Your goal: Report all lines from the entries below in which "name" appears.

Records to process:
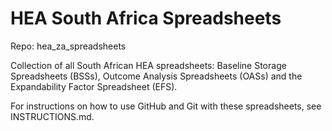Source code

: # HEA South Africa Spreadsheets
Repo: hea_za_spreadsheets

Collection of all South African HEA spreadsheets: Baseline Storage Spreadsheets (BSSs), Outcome Analysis Spreadsheets (OASs) and the Expandability Factor Spreadsheet (EFS).

For instructions on how to use GitHub and Git with these spreadsheets, see INSTRUCTIONS.md.
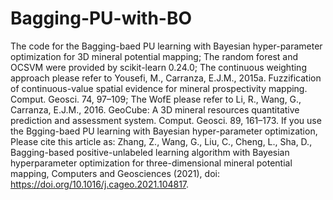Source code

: # Bagging-PU-with-BO
The code for the Bagging-baed PU learning with Bayesian hyper-parameter optimization for 3D mineral potential mapping;
The random forest and OCSVM were provided by scikit-learn 0.24.0;
The continuous weighting approach please refer to Yousefi, M., Carranza, E.J.M., 2015a. Fuzzification of continuous-value spatial evidence for mineral prospectivity mapping. Comput. Geosci. 74, 97–109;
The WofE please refer to Li, R., Wang, G., Carranza, E.J.M., 2016. GeoCube: A 3D mineral resources quantitative prediction and assessment system. Comput. Geosci. 89, 161–173.
If you use the Bgging-baed PU learning with Bayesian hyper-parameter optimization, Please cite this article as: Zhang, Z., Wang, G., Liu, C., Cheng, L., Sha, D., Bagging-based positive-unlabeled learning algorithm with Bayesian hyperparameter optimization for three-dimensional
mineral potential mapping, Computers and Geosciences (2021), doi: https://doi.org/10.1016/j.cageo.2021.104817.

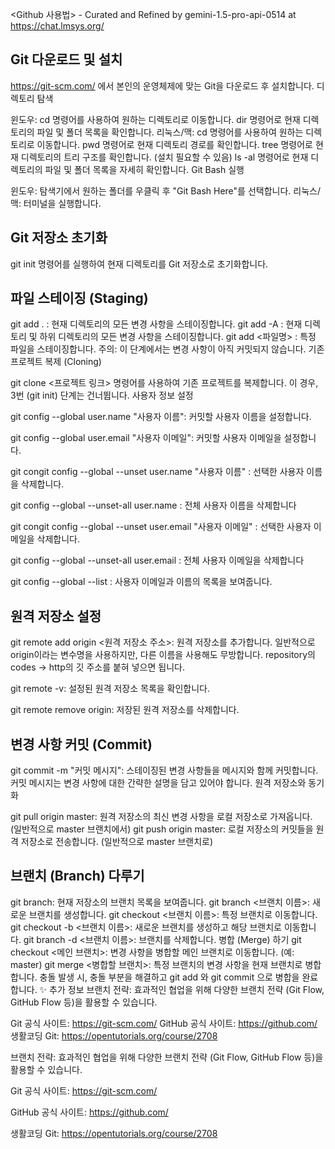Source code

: <Github 사용법> - Curated and Refined by gemini-1.5-pro-api-0514 at https://chat.lmsys.org/

## Git 다운로드 및 설치

https://git-scm.com/ 에서 본인의 운영체제에 맞는 Git을 다운로드 후 설치합니다.
디렉토리 탐색

윈도우:
cd 명령어를 사용하여 원하는 디렉토리로 이동합니다.
dir 명령어로 현재 디렉토리의 파일 및 폴더 목록을 확인합니다.
리눅스/맥:
cd 명령어를 사용하여 원하는 디렉토리로 이동합니다.
pwd 명령어로 현재 디렉토리 경로를 확인합니다.
tree 명령어로 현재 디렉토리의 트리 구조를 확인합니다. (설치 필요할 수 있음)
ls -al 명령어로 현재 디렉토리의 파일 및 폴더 목록을 자세히 확인합니다.
Git Bash 실행

윈도우: 탐색기에서 원하는 폴더를 우클릭 후 "Git Bash Here"를 선택합니다.
리눅스/맥: 터미널을 실행합니다.
## Git 저장소 초기화

git init 명령어를 실행하여 현재 디렉토리를 Git 저장소로 초기화합니다.

## 파일 스테이징 (Staging)

git add . : 현재 디렉토리의 모든 변경 사항을 스테이징합니다.
git add -A : 현재 디렉토리 및 하위 디렉토리의 모든 변경 사항을 스테이징합니다.
git add <파일명> : 특정 파일을 스테이징합니다.
주의: 이 단계에서는 변경 사항이 아직 커밋되지 않습니다.
기존 프로젝트 복제 (Cloning)

git clone <프로젝트 링크> 명령어를 사용하여 기존 프로젝트를 복제합니다.
이 경우, 3번 (git init) 단계는 건너뜁니다.
사용자 정보 설정

git config --global user.name "사용자 이름": 커밋할 사용자 이름을 설정합니다.

git config --global user.email "사용자 이메일": 커밋할 사용자 이메일을 설정합니다.

git congit config --global --unset user.name "사용자 이름" : 선택한 사용자 이름을 삭제합니다.

git config --global --unset-all user.name : 전체 사용자 이름을 삭제합니다

git congit config --global --unset user.email "사용자 이메일" : 선택한 사용자 이메일을 삭제합니다.

git config --global --unset-all user.email : 전체 사용자 이메일을 삭제합니다

git config --global --list : 사용자 이메일과 이름의 목록을 보여줍니다.

## 원격 저장소 설정

git remote add origin <원격 저장소 주소>: 원격 저장소를 추가합니다.
일반적으로 origin이라는 변수명을 사용하지만, 다른 이름을 사용해도 무방합니다.
repository의 codes -> http의 깃 주소를 붙혀 넣으면 됩니다.

git remote -v: 설정된 원격 저장소 목록을 확인합니다.

git remote remove origin: 저장된 원격 저장소를 삭제합니다.

## 변경 사항 커밋 (Commit)
git commit -m "커밋 메시지": 스테이징된 변경 사항들을 메시지와 함께 커밋합니다.
커밋 메시지는 변경 사항에 대한 간략한 설명을 담고 있어야 합니다.
원격 저장소와 동기화

git pull origin master: 원격 저장소의 최신 변경 사항을 로컬 저장소로 가져옵니다. (일반적으로 master 브랜치에서)
git push origin master: 로컬 저장소의 커밋들을 원격 저장소로 전송합니다. (일반적으로 master 브랜치로)

## 브랜치 (Branch) 다루기

git branch: 현재 저장소의 브랜치 목록을 보여줍니다.
git branch <브랜치 이름>: 새로운 브랜치를 생성합니다.
git checkout <브랜치 이름>: 특정 브랜치로 이동합니다.
git checkout -b <브랜치 이름>: 새로운 브랜치를 생성하고 해당 브랜치로 이동합니다.
git branch -d <브랜치 이름>: 브랜치를 삭제합니다.
병합 (Merge) 하기
git checkout <메인 브랜치>: 변경 사항을 병합할 메인 브랜치로 이동합니다. (예: master)
git merge <병합할 브랜치>: 특정 브랜치의 변경 사항을 현재 브랜치로 병합합니다.
충돌 발생 시, 충돌 부분을 해결하고 git add 와 git commit 으로 병합을 완료합니다.
✨ 추가 정보 브랜치 전략: 효과적인 협업을 위해 다양한 브랜치 전략 (Git Flow, GitHub Flow 등)을 활용할 수 있습니다.

Git 공식 사이트: https://git-scm.com/ GitHub 공식 사이트: https://github.com/ 생활코딩 Git: https://opentutorials.org/course/2708

브랜치 전략: 효과적인 협업을 위해 다양한 브랜치 전략 (Git Flow, GitHub Flow 등)을 활용할 수 있습니다.

Git 공식 사이트: https://git-scm.com/

GitHub 공식 사이트: https://github.com/

생활코딩 Git: https://opentutorials.org/course/2708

Output of the task:
git config --global user.name "사용자 이름": 커밋할 사용자 이름을 설정합니다.
git congit config --global --unset user.name "사용자 이름" : 선택한 사용자 이름을 삭제합니다.
git config --global --unset-all user.name : 전체 사용자 이름을 삭제합니다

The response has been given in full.